Your assignment - Find the lines below in which the string "import" occurs. Copy each one.
##### Records for the task
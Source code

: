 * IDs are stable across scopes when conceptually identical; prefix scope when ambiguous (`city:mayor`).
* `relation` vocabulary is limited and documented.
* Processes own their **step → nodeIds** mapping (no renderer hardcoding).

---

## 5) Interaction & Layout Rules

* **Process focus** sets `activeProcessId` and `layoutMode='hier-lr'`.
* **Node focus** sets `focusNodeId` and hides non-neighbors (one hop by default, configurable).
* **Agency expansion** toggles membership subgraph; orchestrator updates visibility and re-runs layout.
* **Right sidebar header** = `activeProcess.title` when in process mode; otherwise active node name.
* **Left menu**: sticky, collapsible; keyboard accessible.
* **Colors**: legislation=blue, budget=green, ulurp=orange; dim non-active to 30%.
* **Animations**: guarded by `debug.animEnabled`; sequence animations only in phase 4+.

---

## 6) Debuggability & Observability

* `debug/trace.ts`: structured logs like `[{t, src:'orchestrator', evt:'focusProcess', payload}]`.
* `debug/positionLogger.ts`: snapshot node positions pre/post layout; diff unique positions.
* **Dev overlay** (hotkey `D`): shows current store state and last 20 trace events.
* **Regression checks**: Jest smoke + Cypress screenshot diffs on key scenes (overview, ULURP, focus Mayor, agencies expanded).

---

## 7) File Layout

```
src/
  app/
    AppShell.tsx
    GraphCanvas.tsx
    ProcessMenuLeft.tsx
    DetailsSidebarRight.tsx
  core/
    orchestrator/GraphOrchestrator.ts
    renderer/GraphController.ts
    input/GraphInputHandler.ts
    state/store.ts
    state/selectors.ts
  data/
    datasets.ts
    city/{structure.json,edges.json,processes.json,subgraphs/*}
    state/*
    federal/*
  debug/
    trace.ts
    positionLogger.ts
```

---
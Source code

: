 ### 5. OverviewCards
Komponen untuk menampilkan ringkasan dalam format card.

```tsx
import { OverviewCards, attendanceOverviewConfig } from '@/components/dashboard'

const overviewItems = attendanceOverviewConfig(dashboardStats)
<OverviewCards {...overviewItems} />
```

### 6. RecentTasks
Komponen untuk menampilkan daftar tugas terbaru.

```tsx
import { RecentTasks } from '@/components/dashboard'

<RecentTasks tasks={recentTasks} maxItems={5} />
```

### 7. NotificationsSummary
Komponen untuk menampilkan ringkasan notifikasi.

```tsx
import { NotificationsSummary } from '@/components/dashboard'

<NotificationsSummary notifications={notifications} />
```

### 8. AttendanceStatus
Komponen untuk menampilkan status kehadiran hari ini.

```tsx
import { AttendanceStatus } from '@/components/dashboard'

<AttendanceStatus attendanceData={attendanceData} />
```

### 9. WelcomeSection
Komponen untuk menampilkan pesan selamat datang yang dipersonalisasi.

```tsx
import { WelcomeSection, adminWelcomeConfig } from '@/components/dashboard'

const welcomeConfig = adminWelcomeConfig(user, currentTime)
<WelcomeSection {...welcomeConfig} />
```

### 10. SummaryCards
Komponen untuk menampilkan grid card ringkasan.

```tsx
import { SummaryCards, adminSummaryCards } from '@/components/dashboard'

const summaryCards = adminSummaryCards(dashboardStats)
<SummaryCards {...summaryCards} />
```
##########
Task answer -
import { OverviewCards, attendanceOverviewConfig } from '@/components/dashboard'
import { RecentTasks } from '@/components/dashboard'
import { NotificationsSummary } from '@/components/dashboard'
import { AttendanceStatus } from '@/components/dashboard'
import { WelcomeSection, adminWelcomeConfig } from '@/components/dashboard'
import { SummaryCards, adminSummaryCards } from '@/components/dashboard'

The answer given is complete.